Die folgenden Übungen aktivieren gezielt den Magen–Meridian — denn der Magen ist das zentrale Organ für die Aufnahme und Zersetzung der Nahrung. Bei Milz–Yang Mangel mit Nahrungsstagnation ist die Verdauungskraft geschwächt und die Nahrung bleibt unverdaut im Mittleren Erwärmer liegen. Übungen für den Magen–Meridian stärken die Verdauungsfunktion, lösen Stagnation und bringen die Mitte wieder in Bewegung.

MERIDIAN YOGA: Exercise 1

The tree with acupressure for the stomach meridian

Stärkt die Erdung und aktiviert den Magen–Meridian
Wolfgang doing the meridian yoga exercise tree for the stomach meridian with watchpoint drawn in

Particularly helpful for:

  • Feeling of fullness and flatulence after eating
  • Loss of appetite and sluggish digestion
  • Tiredness and heaviness in the legs
  • Mangelnder Erdung und innerer Instabilität

Effect:
Der Baum mit Akupressur aktiviert den Magen–Meridian, der an der Vorderseite des Körpers und der Beine verläuft.
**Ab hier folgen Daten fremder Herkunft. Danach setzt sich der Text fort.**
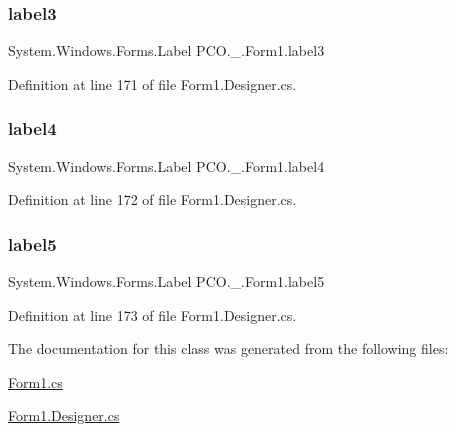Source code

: \subsubsection{\texorpdfstring{label3}{label3}}
{\footnotesize\ttfamily System.\+Windows.\+Forms.\+Label P\+C\+O.\+\_.\+Form1.\+label3\hspace{0.3cm}{\ttfamily [private]}}



Definition at line 171 of file Form1.\+Designer.\+cs.

\mbox{\label{classPCO_1_1__0_1_1Form1_aa13c9160937ae7c6bd69f4cb984674e1}} 
\subsubsection{\texorpdfstring{label4}{label4}}
{\footnotesize\ttfamily System.\+Windows.\+Forms.\+Label P\+C\+O.\+\_.\+Form1.\+label4\hspace{0.3cm}{\ttfamily [private]}}



Definition at line 172 of file Form1.\+Designer.\+cs.

\mbox{\label{classPCO_1_1__0_1_1Form1_a617d8ed5e91d6d0827eff324fcf30292}} 
\subsubsection{\texorpdfstring{label5}{label5}}
{\footnotesize\ttfamily System.\+Windows.\+Forms.\+Label P\+C\+O.\+\_.\+Form1.\+label5\hspace{0.3cm}{\ttfamily [private]}}



Definition at line 173 of file Form1.\+Designer.\+cs.



The documentation for this class was generated from the following files\+:\begin{DoxyCompactItemize}
\item 
\hyperlink{Form1_8cs}{Form1.\+cs}\item 
\hyperlink{Form1_8Designer_8cs}{Form1.\+Designer.\+cs}\end{DoxyCompactItemize}
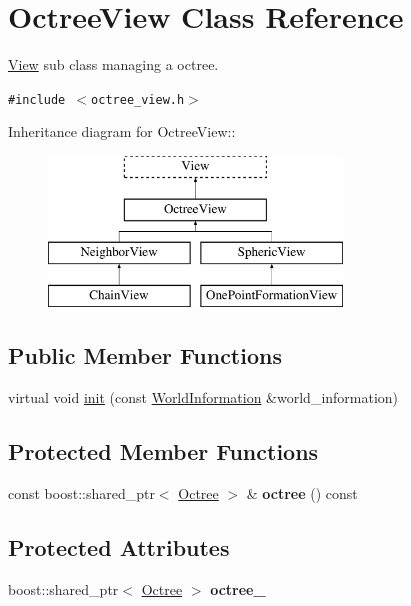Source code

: \hypertarget{class_octree_view}{
\section{OctreeView Class Reference}
\label{class_octree_view}
}
\hyperlink{class_view}{View} sub class managing a octree.  


{\tt \#include $<$octree\_\-view.h$>$}

Inheritance diagram for OctreeView::\begin{figure}[H]
\begin{center}
\leavevmode
\includegraphics[height=4cm]{class_octree_view}
\end{center}
\end{figure}
\subsection*{Public Member Functions}
\begin{CompactItemize}
\item 
virtual void \hyperlink{class_octree_view_800b8d09dbd898769439f1765e7d87b1}{init} (const \hyperlink{class_world_information}{WorldInformation} \&world\_\-information)
\end{CompactItemize}
\subsection*{Protected Member Functions}
\begin{CompactItemize}
\item 
\hypertarget{class_octree_view_085a2326d14c933d278bce50391bde8a}{
const boost::shared\_\-ptr$<$ \hyperlink{class_octree}{Octree} $>$ \& \textbf{octree} () const }
\label{class_octree_view_085a2326d14c933d278bce50391bde8a}

\end{CompactItemize}
\subsection*{Protected Attributes}
\begin{CompactItemize}
\item 
\hypertarget{class_octree_view_2da509013a80d95319e5fc01d57d26c3}{
boost::shared\_\-ptr$<$ \hyperlink{class_octree}{Octree} $>$ \textbf{octree\_\-}}
\label{class_octree_view_2da509013a80d95319e5fc01d57d26c3}

\end{CompactItemize}


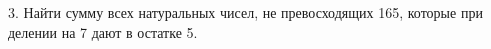 3. Найти сумму всех натуральных чисел, не превосходящих 165, которые при делении на 7 дают в остатке 5.\\
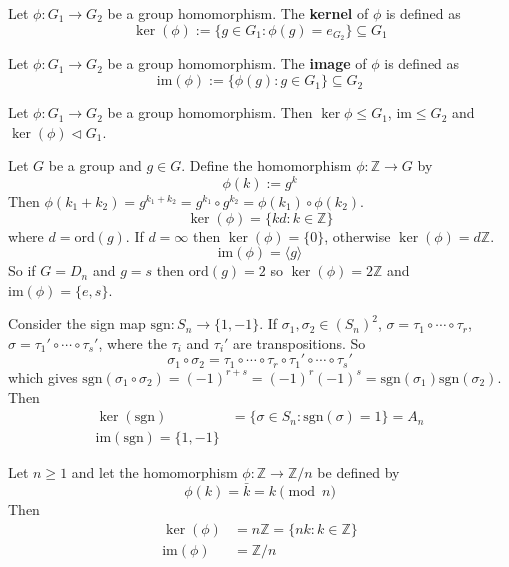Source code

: \begin{definition}
	Let $\phi: G_1 \rightarrow G_2$ be a group homomorphism. The \textbf{kernel} of $\phi$ is defined as
	\[
		\ker(\phi) := \{ g \in G_1: \phi(g) = e_{G_2} \} \subseteq G_1
	\]
\end{definition}

\begin{definition}
	Let $\phi: G_1 \rightarrow G_2$ be a group homomorphism. The \textbf{image} of $\phi$ is defined as
	\[
		\text{im}(\phi) := \{ \phi(g): g \in G_1 \} \subseteq G_2
	\]
\end{definition}

\begin{lemma}
	Let $\phi: G_1 \rightarrow G_2$ be a group homomorphism. Then $\ker{\phi} \le G_1$, $\text{im} \le G_2$ and $\ker(\phi) \triangleleft G_1$.
\end{lemma}

\begin{example}
	Let $G$ be a group and $g \in G$. Define the homomorphism $\phi: \mathbb{Z} \rightarrow G$ by
	\[
		\phi(k) := g^k
	\]
	Then $\phi(k_1 + k_2) = g^{k_1 + k_2} = g^{k_1} \circ g^{k_2} = \phi(k_1) \circ \phi(k_2)$.
	\[
		\ker(\phi) = \{ k d: k \in \mathbb{Z} \}
	\]
	where $d = \text{ord}(g)$. If $d = \infty$ then $\ker(\phi) = \{ 0 \}$, otherwise $\ker(\phi) = d \mathbb{Z}$.
	\[
		\text{im}(\phi) = \langle g \rangle
	\]
	So if $G = D_n$ and $g = s$ then $\text{ord}(g) = 2$ so $\ker(\phi) = 2 \mathbb{Z}$ and $\text{im}(\phi) = \{ e, s \}$.
\end{example}

\begin{example}
	Consider the sign map $\text{sgn}: S_n \rightarrow \{ 1, -1 \}$. If $\sigma_1, \sigma_2 \in {(S_n)}^2$, $\sigma = \tau_1 \circ \cdots \circ \tau_r$, $\sigma = \tau_1' \circ \cdots \circ \tau_s'$, where the $\tau_i$ and $\tau_i'$ are transpositions. So
	\[
		\sigma_1 \circ \sigma_2 = \tau_1 \circ \cdots \circ \tau_r \circ \tau_1' \circ \cdots \circ \tau_s'
	\]
	which gives $\text{sgn}(\sigma_1 \circ \sigma_2) = {(-1)}^{r + s} = {(-1)}^r {(-1)}^s = \text{sgn}(\sigma_1) \text{sgn}(\sigma_2)$.
	Then
	\[
		\begin{aligned}
			\ker(\text{sgn}) & = \{ \sigma \in S_n: \text{sgn}(\sigma) = 1 \} = A_n \\
			\text{im}(\text{sgn}) = \{ 1, -1 \}
		\end{aligned}
	\]
\end{example}

\begin{example}
	Let $n \ge 1$ and let the homomorphism $\phi: \mathbb{Z} \rightarrow \mathbb{Z} / n$ be defined by
	\[
		\phi(k) = \bar{k} = k \pmod{n}
	\]
	Then
	\[
		\begin{aligned}
			\ker(\phi) & = n \mathbb{Z} = \{ n k: k \in \mathbb{Z} \} \\
			\text{im}(\phi) & = \mathbb{Z} / n
		\end{aligned}
	\]
\end{example}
Die Übung stärkt die Erdung und Stabilität, fördert die Verdauungskraft und hilft, stagnierende Nahrung im Mittleren Erwärmer in Bewegung zu bringen.

Exercise explanation
MERIDIAN YOGA: Exercise 2

The bow for the stomach meridian

Dehnt den Magen–Meridian und öffnet den Bauchraum
Kati doing the meridian yoga exercise The arch for the stomach meridian with stretch line drawn in

Particularly helpful for:

  • Völlegefühl und Druckgefühl im Oberbauch
  • Nahrungsstagnation und träger Verdauung
  • Spannungen und Verkrampfungen in der Körpermitte
  • Lack of energy and listlessness

Effect:
Der Bogen ist eine öffnende Übung, die den gesamten Magen–Meridian dehnt. Sie weitet den Bauchraum, löst Spannungen in der Mitte und fördert den freien Fluss der Verdauungsenergie. Bei Nahrungsstagnation hilft sie, den Stau im Mittleren Erwärmer aufzulösen und das Yang der Milz zu aktivieren.

Exercise explanation

Beide Übungen aktivieren den Magen–Meridian, der an der Vorderseite des Körpers und entlang der Beine verläuft. Der Magen ist für die Aufnahme und Zersetzung der Nahrung zuständig — durch die Aktivierung dieses Meridians unterstützt du die Verdauungskraft und hilfst, stagnierende Nahrung aufzulösen.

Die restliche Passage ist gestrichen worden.